Альвин поднял бокал и выпил за здоровье Ильзы. Она прильнула к нему, подняла на него глаза, их охватило пламя единения, полного согласия, они были единая семья, единый фронт. Анна Фолькман, сидевшая рядом с ними у бара, сказала жениху громко, так, что все слышали:
— Когда наконец и у нас так будет!
Она видела любовное объяснение Альвинов. Ганс Бойман кивнул и наморщил лоб, а госпожа Альвин сказала:
— Все будет в свое время.
Анна поинтересовалась, что делает теперь клиент Альвина, доктор Бенрат, неверный друг, он уже несколько месяцев не дает о себе знать. Альвин ответил, что Бенрат уехал из Парижа в Берлин, но в Филиппсбург не вернется. А госпожа Альвин добавила: вот так получается, если в собственном доме порядка не поддерживаешь.

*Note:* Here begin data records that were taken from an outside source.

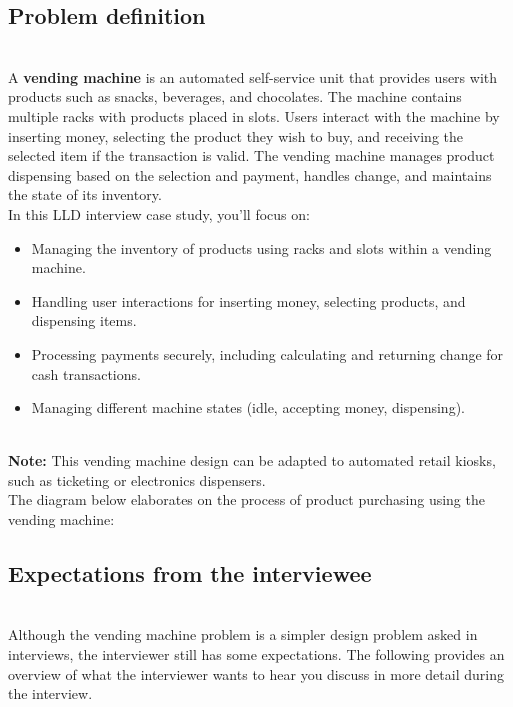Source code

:

\subsection{Problem definition}\label{-N5LI3p7HyvOu2woinYv--1}
\\
A \textbf{vending machine} is an automated self-service unit that provides users with products such as snacks, beverages, and chocolates. The machine contains multiple racks with products placed in slots. Users interact with the machine by inserting money, selecting the product they wish to buy, and receiving the selected item if the transaction is valid. The vending machine manages product dispensing based on the selection and payment, handles change, and maintains the state of its inventory.
\\
In this LLD interview case study, you'll focus on:

\begin{itemize}
\item
\protect{}\label{IoX2noXo38aIitVkJqVcu}
Managing the inventory of products using racks and slots within a vending machine.
\item
\protect{}\label{yptL9_X4wf2CzgKUIgVi_}
Handling user interactions for inserting money, selecting products, and dispensing items.
\item
\protect{}\label{VkY-iZgi2rCLpjK1qgvgS}
Processing payments securely, including calculating and returning change for cash transactions.
\item
\protect{}\label{7Eh4GpNA2Tsksjvx7zNc5}
Managing different machine states (idle, accepting money, dispensing).
\end{itemize}
\\
\textbf{Note:} This vending machine design can be adapted to automated retail kiosks, such as ticketing or electronics dispensers.
\\
The diagram below elaborates on the process of product purchasing using the vending machine:

\subsection{Expectations from the interviewee}\label{-N5LI3p7HyvOu2woinYv--2}
\\
Although the vending machine problem is a simpler design problem asked in interviews, the interviewer still has some expectations. The following provides an overview of what the interviewer wants to hear you discuss in more detail during the interview.

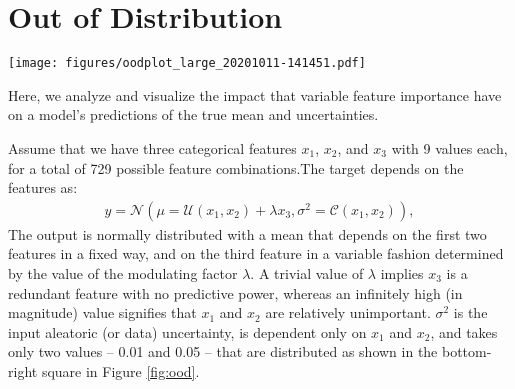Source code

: \iffalse

\section{Out of Distribution}
\label{sec:ood}

\iffalse
\begin{figure*}
\centering
\begin{subfigure}{0.98\textwidth}
    \centering
    \texttt{[image: figures/oodplot\_0\_20201011-042027.pdf]}
    \caption{IQ$_{\textrm{Megacam}}$ x IQ$_{\textrm{MKAM}}$ after dome vent installation. IQ as a function of Wind Direction minus Dome pointing prior to dome vents.}
    \label{fig:my_label}
\end{subfigure}
\hfill
\begin{subfigure}{0.98\textwidth}
    \centering
    \texttt{[image: figures/oodplot\_1\_20201011-042027.pdf]}
    \caption{IQ$_{\textrm{Megacam}}$ x IQ$_{\textrm{MKAM}}$ after dome vent installation. IQ as a function of Wind Direction minus Dome pointing after dome vents.}
    \label{fig:my_label}
\end{subfigure}
\hfill
\begin{subfigure}{0.98\textwidth}
    \centering
    \texttt{[image: figures/oodplot\_8\_20201011-042027.pdf]}
    \caption{IQ$_{\textrm{Megacam}}$ x IQ$_{\textrm{MKAM}}$ after dome vent installation. IQ as a function of Wind Direction minus Dome pointing when dome vents are OPEN or CLOSED.}
    \label{fig:my_label}
\end{subfigure}
\end{figure*}
\fi

\begin{figure*}
    \centering
    \texttt{[image: figures/oodplot\_large\_20201011-141451.pdf]}
    \caption{Caption}
    \label{fig:ood}
\end{figure*}

Here, we analyze and visualize the impact that variable feature importance have on a model's predictions of the true mean and uncertainties. 

Assume that we have three categorical features $x_1$, $x_2$, and $x_3$ with 9 values each, for a total of 729 possible feature combinations.The target depends on the features as:
\begin{align}\label{eq:ood_distribution}
    y = \mathcal{N}\left(\mu=\mathcal{U}(x_1, x_2) + \lambda x_3, \sigma^2=\mathcal{C}(x_1, x_2)\right),
\end{align}
The output is normally distributed with a mean that depends on the first two features in a fixed way, and on the third feature in a variable fashion determined by the value of the modulating factor $\lambda$. A trivial value of $\lambda$ implies $x_3$ is a redundant feature with no predictive power, whereas an infinitely high (in magnitude) value signifies that $x_1$ and $x_2$ are relatively unimportant. $\sigma^2$ is the input aleatoric (or data) uncertainty, is dependent only on $x_1$ and $x_2$, and takes only two values -- 0.01 and 0.05 -- that are distributed as shown in the bottom-right square in Figure \ref{fig:ood}.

Она всегда считала доктора Бенрата человеком ненадежным, а что он жену обманывал направо и налево, это все знали, н-да, гинеколог, а жена его была такая милая (Альвин помнил, что Ильза совсем иначе говорила о госпоже Бенрат при ее жизни), во всяком случае, Бирга намного превосходила владелицу магазина, которая ведь тоже замешана в эту историю. Тут в бар сквозь толпу протиснулись госпожа Фолькман и госпожа Францке, за ними, углубившись в разговор, следовали Бюсген и Сесиль. Госпожа Фолькман пришла, по всей видимости, затем, чтобы показать госпоже Францке свой заново отделанный бар.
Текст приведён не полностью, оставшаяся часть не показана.